APITADELAS - Um artigo de opinião de Jorge Coroado.
Corpo do artigo
Declaração de interesses: enquanto árbitro no ativo cruzei-me com Sérgio Conceição, jogador, umas quantas vezes. Dono de excelsas qualidades técnicas, era inexcedível no empenho, vontade e querer.
Irreverente, porventura por admitir dever respeitar sendo respeitado, jamais exorbitou na atitude e no esguardo.

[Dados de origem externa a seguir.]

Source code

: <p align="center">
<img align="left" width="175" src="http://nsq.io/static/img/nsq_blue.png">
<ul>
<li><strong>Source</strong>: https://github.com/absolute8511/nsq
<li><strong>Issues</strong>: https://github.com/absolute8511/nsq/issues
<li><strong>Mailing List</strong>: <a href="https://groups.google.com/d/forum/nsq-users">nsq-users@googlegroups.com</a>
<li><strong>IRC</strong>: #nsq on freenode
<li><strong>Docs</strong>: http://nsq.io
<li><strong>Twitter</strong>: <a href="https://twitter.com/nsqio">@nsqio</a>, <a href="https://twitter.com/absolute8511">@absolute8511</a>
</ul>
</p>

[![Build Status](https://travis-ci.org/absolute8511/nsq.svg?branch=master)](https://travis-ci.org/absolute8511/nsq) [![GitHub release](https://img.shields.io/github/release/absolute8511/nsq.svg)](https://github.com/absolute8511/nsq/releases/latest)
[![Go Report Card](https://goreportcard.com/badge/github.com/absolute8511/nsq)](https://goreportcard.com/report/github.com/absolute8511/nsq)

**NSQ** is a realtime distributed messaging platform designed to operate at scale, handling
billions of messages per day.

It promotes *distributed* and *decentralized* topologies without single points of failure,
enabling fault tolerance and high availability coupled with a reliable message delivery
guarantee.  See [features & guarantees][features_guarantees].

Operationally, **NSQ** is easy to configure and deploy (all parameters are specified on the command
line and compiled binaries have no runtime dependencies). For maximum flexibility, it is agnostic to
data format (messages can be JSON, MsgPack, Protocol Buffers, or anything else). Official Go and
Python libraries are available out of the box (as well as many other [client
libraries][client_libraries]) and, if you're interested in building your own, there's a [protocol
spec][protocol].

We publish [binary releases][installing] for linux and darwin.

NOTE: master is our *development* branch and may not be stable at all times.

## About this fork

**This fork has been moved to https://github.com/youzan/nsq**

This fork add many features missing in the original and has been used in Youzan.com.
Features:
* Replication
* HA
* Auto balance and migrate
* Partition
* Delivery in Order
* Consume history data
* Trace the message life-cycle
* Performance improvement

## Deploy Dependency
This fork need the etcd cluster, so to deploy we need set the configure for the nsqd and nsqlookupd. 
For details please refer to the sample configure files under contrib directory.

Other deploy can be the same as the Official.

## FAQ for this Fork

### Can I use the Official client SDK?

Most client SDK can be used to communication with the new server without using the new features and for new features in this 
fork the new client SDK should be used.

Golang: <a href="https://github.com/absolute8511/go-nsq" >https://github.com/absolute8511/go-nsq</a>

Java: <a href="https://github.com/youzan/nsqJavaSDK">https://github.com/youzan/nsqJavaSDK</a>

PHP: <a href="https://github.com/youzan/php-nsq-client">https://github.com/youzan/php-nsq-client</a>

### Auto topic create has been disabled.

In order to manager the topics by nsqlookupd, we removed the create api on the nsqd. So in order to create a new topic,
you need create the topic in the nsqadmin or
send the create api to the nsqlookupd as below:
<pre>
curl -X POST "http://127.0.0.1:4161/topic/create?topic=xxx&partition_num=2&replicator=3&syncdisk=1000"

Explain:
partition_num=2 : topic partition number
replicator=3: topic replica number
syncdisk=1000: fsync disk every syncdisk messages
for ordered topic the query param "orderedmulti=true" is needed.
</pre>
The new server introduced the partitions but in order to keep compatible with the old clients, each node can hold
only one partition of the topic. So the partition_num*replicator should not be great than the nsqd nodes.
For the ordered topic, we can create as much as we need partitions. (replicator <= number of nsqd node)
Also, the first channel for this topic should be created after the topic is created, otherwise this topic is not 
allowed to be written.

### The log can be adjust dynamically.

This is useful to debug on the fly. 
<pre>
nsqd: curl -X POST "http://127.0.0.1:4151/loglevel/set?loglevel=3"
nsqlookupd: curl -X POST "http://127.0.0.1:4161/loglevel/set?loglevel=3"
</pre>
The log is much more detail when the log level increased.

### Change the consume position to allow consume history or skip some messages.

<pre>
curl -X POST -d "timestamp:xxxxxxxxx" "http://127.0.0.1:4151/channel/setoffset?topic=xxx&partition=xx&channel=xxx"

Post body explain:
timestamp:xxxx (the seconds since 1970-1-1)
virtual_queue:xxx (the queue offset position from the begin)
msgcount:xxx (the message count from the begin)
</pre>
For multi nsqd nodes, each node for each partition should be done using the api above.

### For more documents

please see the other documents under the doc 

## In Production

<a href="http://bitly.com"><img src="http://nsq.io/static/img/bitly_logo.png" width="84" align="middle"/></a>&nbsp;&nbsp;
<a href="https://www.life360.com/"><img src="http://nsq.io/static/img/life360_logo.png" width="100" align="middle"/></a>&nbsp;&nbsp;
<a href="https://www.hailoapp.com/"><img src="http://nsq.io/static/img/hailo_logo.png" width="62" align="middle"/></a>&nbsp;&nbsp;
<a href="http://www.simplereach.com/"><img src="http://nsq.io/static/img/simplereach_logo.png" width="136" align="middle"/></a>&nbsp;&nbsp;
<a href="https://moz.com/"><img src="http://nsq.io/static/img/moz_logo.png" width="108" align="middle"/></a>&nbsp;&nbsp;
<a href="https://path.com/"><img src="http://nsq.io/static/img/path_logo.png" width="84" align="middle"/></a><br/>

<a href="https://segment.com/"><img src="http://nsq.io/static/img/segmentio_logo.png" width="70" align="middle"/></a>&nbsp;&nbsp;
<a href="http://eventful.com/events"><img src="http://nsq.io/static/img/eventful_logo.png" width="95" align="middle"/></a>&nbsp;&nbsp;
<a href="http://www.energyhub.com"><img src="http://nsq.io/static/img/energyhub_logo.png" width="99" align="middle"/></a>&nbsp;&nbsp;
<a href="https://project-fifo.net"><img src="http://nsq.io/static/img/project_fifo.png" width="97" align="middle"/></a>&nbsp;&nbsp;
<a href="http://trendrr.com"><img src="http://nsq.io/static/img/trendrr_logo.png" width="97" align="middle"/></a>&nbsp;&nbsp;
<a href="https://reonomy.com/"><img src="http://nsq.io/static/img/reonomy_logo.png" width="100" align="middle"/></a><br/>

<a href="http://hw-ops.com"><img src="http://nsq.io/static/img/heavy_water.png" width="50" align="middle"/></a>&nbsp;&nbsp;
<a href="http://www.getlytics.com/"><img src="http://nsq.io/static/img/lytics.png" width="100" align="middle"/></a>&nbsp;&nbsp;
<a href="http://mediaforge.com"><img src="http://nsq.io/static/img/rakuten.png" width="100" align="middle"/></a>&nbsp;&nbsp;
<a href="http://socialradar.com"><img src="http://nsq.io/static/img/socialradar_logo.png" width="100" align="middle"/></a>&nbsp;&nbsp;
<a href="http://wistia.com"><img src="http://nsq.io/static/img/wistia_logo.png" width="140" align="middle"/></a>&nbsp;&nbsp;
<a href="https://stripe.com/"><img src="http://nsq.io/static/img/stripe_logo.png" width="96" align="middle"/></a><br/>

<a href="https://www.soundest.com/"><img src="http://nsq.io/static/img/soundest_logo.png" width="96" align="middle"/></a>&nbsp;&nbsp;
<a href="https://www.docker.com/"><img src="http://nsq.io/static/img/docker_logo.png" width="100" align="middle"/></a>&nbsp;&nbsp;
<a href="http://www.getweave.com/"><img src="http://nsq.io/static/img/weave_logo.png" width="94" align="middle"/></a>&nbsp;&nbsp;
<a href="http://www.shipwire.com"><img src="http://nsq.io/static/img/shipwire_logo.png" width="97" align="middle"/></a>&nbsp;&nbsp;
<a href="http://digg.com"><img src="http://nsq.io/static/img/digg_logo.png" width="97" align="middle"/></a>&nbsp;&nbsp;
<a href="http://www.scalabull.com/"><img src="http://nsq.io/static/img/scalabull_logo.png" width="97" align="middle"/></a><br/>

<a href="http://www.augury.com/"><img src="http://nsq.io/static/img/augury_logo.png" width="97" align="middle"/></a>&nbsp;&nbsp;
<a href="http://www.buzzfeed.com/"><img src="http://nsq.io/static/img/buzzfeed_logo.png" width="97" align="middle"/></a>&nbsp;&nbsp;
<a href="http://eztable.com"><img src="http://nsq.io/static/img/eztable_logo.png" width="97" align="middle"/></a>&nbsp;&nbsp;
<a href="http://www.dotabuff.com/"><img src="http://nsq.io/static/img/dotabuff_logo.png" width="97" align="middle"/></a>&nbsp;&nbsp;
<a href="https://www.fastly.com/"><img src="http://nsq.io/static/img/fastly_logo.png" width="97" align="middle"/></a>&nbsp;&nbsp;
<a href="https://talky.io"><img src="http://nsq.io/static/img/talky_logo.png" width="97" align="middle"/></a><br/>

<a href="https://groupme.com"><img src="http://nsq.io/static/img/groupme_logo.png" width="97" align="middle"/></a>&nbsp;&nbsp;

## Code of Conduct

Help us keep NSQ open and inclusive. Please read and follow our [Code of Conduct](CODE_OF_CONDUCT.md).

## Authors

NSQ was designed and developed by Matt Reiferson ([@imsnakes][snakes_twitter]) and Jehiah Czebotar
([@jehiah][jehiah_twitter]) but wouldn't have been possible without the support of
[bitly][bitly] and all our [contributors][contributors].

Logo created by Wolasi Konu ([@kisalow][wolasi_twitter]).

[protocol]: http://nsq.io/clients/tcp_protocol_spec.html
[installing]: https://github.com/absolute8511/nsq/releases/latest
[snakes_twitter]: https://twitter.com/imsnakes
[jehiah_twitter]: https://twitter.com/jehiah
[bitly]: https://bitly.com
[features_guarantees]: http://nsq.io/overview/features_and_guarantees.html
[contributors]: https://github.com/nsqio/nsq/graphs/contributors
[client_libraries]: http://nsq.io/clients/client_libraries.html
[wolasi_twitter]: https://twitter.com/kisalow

Em maio de 2010, surpreendentemente, sem razão aparente ou objetiva, dirigiu-me honroso convite para, em festa digna do seu percurso, arbitrar jogo que sinalizou fim de sua carreira e onde juntou nomes como Vítor Baía, Rui Barros, Fernando Couto, João Pinto, Jardel, Mihaijlovic, Almeyda, Di Biagio ou Vieri, Desde então não mais voltei a vê-lo senão nos jogos televisionados!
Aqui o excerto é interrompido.